Ultimately, reactor designers rely on physical barriers to prevent harm to the public. In most reactors, there is a primary vessel that contains the fuel, radioactivity, and heat produced in the reaction. Outside there is a secondary containment building, meant as a physical barrier to prevent leakage of radioactive gases and material to the environment. Integrity of these barriers is often demonstrated through mathematical models up to a certain limit of pressure and temperature; during normal operation and under most accidents, these limits must be met.
Reliability in design and operations is necessary for safety, but it might not be enough. One problem with nuclear reactors is that components and subsystems often interact in unanticipated ways to cause accidents ('interactive complexity'). A classic example is the Three Mile Island accident, in which operators did not know the state of the reactor at the time and performed actions that actually worsened it. Redundancy could sometimes be part of the problem. For example in the Fermi fast breeder reactor in the United States, a safety device meant to catch the core in case it melted actually initiated a near meltdown when a part of it broke away and blocked the flow of coolant.

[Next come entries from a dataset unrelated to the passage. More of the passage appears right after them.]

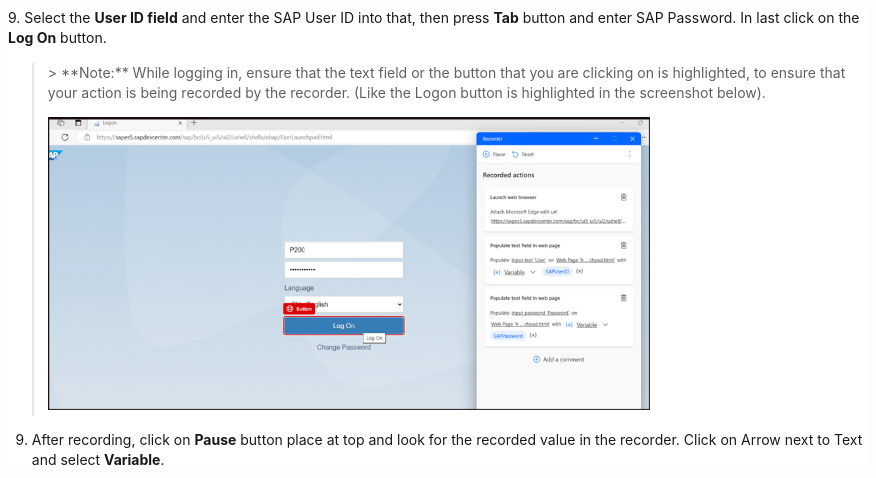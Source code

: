 9\. Select the **User ID field** and enter the SAP User ID into that,
then press **Tab** button and enter SAP Password. In last click on the
**Log On** button.

> \> \*\*Note:\*\* While logging in, ensure that the text field or the
> button that you are clicking on is highlighted, to ensure that your
> action is being recorded by the recorder. (Like the Logon button is
> highlighted in the screenshot below).
>
> <img src="./media/image38.png" style="width:6.26806in;height:3.05347in"
> alt="A screenshot of a computer Description automatically generated" />

9.  After recording, click on **Pause** button place at top and look for
    the recorded value in the recorder. Click on Arrow next to Text and
    select **Variable**.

While such problems can often be fixed once they are identified, all such interactions might not be identified before they actually occur. There is plenty of evidence elsewhere of nuclear plant operators being surprised by unexpected interactions during accidents. While in some cases, accidents could have still been prevented if warning signs had been heeded, that is no consolation to the operators who are trying to fix the reactor as the accident is happening or the designers who are trying to build safe systems but cannot understand how things might go wrong.
What makes an accident?
Multiple failures must occur at the same time for a severe accident to happen. This has happened in the past, for example in the Narora reactor in Uttar Pradesh in 1993. The accident happened when a fire spread through the cables and shut down all the safety systems and operators had to intervene manually to shut down the reactor. This might appear quite unusual, but the operating records reveal how the conditions leading up to the accident were always present.
The fire started when a poorly designed turbine experienced large vibrations and its blades broke away. Large vibrations in Indian turbines have happened before, but this was the first time that the blades broke and ruptured a pipe containing hydrogen, which then leaked and caught fire. Around the same time, oil was leaking in the turbine building. Oil leaks too are common in DAE's reactors, but this time the oil also caught fire. Fire spread through the power carrying cables and disabled them. Backup cables were present but had been placed in close proximity without being encased in fire retardant sheaths, in violation of international design guidelines. Therefore, they did not function effectively as backups. The accident was preventable, and the DAE had not learnt from best practices in cabling design, nor did it heed warnings from the turbine manufacturer about blade fatigue problems, especially significant in Indian reactors where excessive shaking of the turbines has occurred many times.
Nuclear reactors are tightly coupled, which means that there are few alternate pathways to diffuse accidents, which can often progress very quickly. To ensure safety, the appropriate interventions - whether by humans or automatic safety equipment - must occur quickly and be adequately planned for. This also requires a culture of reliability throughout the organisation.